##### EXERCISE MATERIALS #####
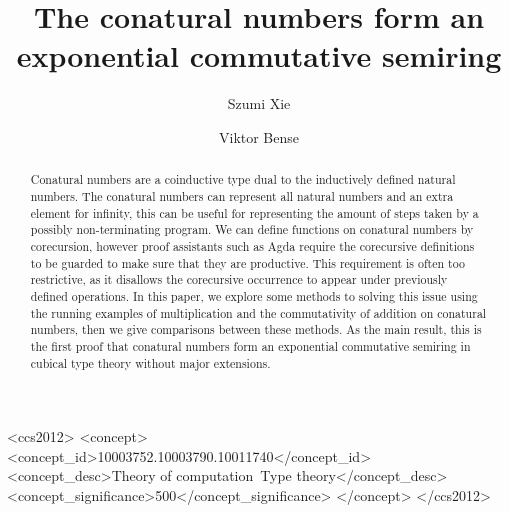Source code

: \documentclass[sigplan, screen, natbib=false, review]{acmart}
\begin{document}
\title{The conatural numbers form an exponential commutative semiring}

\author{Szumi Xie}

\author{Viktor Bense}


\begin{abstract}
  Conatural numbers are a coinductive type dual to the inductively defined
  natural numbers. The conatural numbers can represent all natural numbers and
  an extra element for infinity, this can be useful for representing the amount
  of steps taken by a possibly non-terminating program. We can define functions
  on conatural numbers by corecursion, however proof assistants such as Agda
  require the corecursive definitions to be guarded to make sure that they are
  productive. This requirement is often too restrictive, as it disallows the
  corecursive occurrence to appear under previously defined operations. In this
  paper, we explore some methods to solving this issue using the running
  examples of multiplication and the commutativity of addition on conatural
  numbers, then we give comparisons between these methods. As the main result,
  this is the first proof that conatural numbers form an exponential commutative
  semiring in cubical type theory without major extensions.
\end{abstract}

\begin{CCSXML}
  <ccs2012>
  <concept>
  <concept_id>10003752.10003790.10011740</concept_id>
  <concept_desc>Theory of computation~Type theory</concept_desc>
  <concept_significance>500</concept_significance>
  </concept>
  </ccs2012>
\end{CCSXML}
\end{document}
#####
HOW TO COMPLETE THIS TASK –
Exactly how many lines in the records above hold the string "theory"? Reply with that number only.

ANSWER BELOW –
2